Morín utiliza los aportes de la
mecánica cuántica (principio de incertidumbre de Heisemberg), las implicaciones
del teorema de GÖDEL, las demostraciones lógicas de Spencer-Brown, las nuevas
lógicas y matemáticas, la sociobiología y otros avances de la ciencia
contemporánea, pero los asume, a radicalidad, en sus aspectos reveladores.
Desde el problema del segundo
orden y desde los presupuestos anteriores puede decirse que no se trata aquí de
condensar esta tendencia de complejidad en unas cuantas palabras, frases o
principios, porque precisamente se trata de un pensamiento donde no se pretende
hacer eso. Se trata de un pensamiento donde no se puede ser espectador, sino actor
que piensa co-constructivamente.
En palabras de Morín, lo más
adecuado para introducirse en el pensamiento complejo es el siguiente consejo:
“si quieres saber qué es el pensamiento complejo, empieza complejizando tu
pensamiento”.
Conclusiones
Según Morín, el pensamiento
complejo se desarrolla a condición de un autoconocimiento. De este modo
modifica la frase Socrática: “Conócete a ti mismo conociéndote”. Uno de los
principales problemas en el modo como se interpreta la obra de Morín es verla
como un discurso ecléctico, un discurso
que pretende ser completo, la gran
síntesis de nuestro tiempo, la negación de la simplicidad, un discurso sobre la
complicación.
La lectura que hacemos de la
complejidad de MORIN es más bien la de un discurso general que se sitúa en el
nivel paradigmático. MORIN trabaja por
un paradigma de complejidad que no existe como tal, sino que se está
construyendo, el cual propone reconocer lo paradigmático de la complejidad. De
este modo, su obra abre caminos, inicia y vislumbra recorridos. Es equivocado
buscar en él un pensamiento consolidado. MORIN articula caminos posibles, pero
aún poco transitados, que parecerían imposibles.
El pensamiento complejo puede
entenderse, entonces, como la disposición de apertura ante la crisis del paradigma
de la simplificación y la reducción, que eventualmente podría convertirse en un
nuevo paradigma, pero que no pretende autopredicarse como el nuevo paradigma
alternativo.
Referencias Consultadas
Reynoso, C. (2009). Modelos o
metáforas. Crítica del paradigma de la complejidad de Edgar Morín. Buenos
Aires: SB.
Morín, E. (1990). Introducción al
Pensamiento Complejo. España: Gedisa Editorial.

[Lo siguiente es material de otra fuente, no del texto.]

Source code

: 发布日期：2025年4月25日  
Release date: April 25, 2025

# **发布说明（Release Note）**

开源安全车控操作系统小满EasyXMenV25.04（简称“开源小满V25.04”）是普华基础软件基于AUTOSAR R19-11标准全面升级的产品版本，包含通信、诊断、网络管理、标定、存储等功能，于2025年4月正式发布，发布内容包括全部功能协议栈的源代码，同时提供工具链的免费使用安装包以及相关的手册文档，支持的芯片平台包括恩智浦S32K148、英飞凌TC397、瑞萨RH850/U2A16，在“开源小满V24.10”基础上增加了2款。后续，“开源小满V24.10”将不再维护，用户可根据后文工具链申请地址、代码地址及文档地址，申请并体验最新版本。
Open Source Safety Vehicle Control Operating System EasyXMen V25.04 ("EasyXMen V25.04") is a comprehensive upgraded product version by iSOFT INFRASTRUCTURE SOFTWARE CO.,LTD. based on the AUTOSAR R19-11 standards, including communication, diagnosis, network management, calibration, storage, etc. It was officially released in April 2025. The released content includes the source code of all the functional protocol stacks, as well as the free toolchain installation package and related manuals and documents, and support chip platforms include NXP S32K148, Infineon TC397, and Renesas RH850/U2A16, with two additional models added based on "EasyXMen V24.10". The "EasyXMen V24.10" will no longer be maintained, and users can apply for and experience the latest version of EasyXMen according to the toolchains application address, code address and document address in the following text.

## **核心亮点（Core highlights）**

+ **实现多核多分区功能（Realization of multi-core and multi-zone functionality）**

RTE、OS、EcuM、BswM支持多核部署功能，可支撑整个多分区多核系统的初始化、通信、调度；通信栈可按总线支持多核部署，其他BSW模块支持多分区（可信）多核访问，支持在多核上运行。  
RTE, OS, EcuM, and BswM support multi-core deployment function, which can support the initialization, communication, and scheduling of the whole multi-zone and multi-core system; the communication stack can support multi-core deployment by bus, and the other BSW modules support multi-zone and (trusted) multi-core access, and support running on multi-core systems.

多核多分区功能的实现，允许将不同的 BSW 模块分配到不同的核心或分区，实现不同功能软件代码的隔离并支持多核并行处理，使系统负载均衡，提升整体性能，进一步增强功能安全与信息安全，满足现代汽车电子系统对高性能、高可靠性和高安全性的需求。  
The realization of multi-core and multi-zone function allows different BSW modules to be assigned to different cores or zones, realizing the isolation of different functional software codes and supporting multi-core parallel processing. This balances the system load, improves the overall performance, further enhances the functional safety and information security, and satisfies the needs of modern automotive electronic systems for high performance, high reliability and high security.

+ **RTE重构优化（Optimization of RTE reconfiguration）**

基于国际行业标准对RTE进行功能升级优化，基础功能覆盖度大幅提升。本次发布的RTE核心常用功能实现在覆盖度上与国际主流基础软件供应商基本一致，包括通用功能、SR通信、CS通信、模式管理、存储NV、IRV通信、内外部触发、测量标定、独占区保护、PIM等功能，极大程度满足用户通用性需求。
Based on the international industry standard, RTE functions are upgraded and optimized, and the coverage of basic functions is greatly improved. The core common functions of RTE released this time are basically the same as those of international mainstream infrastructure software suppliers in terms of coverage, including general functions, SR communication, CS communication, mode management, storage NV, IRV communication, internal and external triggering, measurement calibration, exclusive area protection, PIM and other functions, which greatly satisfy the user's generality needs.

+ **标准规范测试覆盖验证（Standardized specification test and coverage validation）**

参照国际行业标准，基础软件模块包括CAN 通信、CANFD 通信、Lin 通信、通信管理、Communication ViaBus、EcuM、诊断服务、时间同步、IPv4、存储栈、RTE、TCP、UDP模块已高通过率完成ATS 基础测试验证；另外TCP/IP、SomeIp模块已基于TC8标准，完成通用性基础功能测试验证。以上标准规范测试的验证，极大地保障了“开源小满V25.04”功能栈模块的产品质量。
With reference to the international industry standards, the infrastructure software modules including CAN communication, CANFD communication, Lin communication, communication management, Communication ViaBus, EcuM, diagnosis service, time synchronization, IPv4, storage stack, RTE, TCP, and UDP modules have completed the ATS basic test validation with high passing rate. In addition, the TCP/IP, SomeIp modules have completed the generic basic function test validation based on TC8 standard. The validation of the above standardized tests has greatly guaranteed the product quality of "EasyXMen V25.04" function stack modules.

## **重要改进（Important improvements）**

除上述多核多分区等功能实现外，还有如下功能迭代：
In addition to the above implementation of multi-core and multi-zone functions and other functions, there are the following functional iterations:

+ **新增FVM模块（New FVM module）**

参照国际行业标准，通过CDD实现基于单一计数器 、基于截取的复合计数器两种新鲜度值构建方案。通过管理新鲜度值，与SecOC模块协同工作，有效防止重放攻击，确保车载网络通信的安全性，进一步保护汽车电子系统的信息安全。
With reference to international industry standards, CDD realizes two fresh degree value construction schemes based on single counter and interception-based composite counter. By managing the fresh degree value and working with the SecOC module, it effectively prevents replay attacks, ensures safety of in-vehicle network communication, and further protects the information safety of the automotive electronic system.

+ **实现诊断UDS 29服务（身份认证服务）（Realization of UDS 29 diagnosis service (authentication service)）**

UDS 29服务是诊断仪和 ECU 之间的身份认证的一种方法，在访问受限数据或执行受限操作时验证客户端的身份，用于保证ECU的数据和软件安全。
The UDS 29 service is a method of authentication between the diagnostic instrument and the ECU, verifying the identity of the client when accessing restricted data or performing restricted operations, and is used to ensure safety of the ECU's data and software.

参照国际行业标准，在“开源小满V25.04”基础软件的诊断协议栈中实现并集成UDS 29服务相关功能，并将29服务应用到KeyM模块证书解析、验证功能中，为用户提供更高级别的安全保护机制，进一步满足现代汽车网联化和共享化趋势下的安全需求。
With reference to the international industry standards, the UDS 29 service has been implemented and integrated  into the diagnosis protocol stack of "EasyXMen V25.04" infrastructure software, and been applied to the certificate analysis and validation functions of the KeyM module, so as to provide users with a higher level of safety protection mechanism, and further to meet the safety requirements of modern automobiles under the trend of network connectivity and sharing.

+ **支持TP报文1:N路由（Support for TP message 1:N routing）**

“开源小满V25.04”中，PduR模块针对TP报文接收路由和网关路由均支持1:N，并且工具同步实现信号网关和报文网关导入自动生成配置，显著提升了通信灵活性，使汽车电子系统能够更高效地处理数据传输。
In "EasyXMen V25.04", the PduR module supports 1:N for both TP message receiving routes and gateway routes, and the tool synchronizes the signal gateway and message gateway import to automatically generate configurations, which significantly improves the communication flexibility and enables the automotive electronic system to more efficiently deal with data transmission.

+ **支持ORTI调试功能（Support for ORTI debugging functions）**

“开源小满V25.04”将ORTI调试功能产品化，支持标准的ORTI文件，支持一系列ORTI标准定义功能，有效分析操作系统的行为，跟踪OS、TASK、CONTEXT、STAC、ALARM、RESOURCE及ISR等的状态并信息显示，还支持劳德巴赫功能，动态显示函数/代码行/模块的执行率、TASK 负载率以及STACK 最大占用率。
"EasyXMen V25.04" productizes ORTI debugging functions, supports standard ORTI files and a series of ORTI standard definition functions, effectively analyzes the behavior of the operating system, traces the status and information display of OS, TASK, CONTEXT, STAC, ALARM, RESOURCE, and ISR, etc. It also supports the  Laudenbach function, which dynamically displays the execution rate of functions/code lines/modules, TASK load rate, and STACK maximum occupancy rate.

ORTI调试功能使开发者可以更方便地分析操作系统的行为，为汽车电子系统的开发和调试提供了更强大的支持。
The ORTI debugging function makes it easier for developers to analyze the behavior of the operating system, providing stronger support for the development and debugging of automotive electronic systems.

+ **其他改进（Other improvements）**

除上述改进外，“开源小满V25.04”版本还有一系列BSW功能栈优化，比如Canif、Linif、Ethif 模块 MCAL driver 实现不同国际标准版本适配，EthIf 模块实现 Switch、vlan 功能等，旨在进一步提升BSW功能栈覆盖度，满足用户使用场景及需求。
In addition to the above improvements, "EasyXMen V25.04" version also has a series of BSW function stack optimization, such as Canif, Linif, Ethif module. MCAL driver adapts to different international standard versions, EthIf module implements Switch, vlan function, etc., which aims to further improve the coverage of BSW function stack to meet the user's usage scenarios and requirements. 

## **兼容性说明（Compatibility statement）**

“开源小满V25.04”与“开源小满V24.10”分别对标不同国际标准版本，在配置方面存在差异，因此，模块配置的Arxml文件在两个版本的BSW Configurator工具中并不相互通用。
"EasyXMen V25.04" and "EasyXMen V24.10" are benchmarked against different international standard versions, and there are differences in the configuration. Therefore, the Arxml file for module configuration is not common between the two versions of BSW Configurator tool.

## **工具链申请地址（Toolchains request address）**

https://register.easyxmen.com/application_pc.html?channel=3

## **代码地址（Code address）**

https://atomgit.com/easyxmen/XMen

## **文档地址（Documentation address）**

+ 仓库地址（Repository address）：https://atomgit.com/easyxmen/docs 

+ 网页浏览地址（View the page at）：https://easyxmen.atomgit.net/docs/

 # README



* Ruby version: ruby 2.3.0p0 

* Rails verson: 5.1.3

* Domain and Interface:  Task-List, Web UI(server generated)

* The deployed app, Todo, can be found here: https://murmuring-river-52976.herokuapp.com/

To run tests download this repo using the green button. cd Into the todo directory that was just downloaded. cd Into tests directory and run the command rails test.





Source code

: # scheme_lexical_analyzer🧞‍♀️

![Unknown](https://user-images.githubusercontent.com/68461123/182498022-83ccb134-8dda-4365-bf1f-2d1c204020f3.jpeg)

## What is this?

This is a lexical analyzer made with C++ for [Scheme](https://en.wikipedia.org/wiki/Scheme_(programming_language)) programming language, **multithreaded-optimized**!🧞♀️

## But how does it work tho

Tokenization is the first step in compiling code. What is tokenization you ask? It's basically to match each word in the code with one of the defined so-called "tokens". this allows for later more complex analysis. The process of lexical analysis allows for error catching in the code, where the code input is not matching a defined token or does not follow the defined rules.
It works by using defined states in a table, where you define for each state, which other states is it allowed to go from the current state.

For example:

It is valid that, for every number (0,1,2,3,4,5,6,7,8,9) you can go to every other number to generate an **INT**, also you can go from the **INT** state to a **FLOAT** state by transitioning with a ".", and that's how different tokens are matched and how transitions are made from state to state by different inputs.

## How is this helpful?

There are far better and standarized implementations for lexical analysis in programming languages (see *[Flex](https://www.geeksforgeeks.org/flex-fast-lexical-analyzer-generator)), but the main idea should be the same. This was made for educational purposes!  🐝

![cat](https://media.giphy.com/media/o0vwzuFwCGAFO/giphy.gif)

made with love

Morín, E. (1999). La Cabeza Bien
Puesta: Repensar la reforma, reformar el pensamiento. Argentina: Ediciones Nueva
Visión.
Morín, E. (1983). El método II:
La vida de la vida. Cátedra. Madrid.
Motta, R. (2002). Complejidad,
educación y transdisciplinariedad. Polis, Revista Académica de la Universidad
Bolivariana de Chile. Vol. 1, No. 003.
Navarro, P. (1996). El fenómeno
de la complejidad social humana. Curso de doctorado interdisciplinar en
sistemas complejos. Universidad de Oviedo.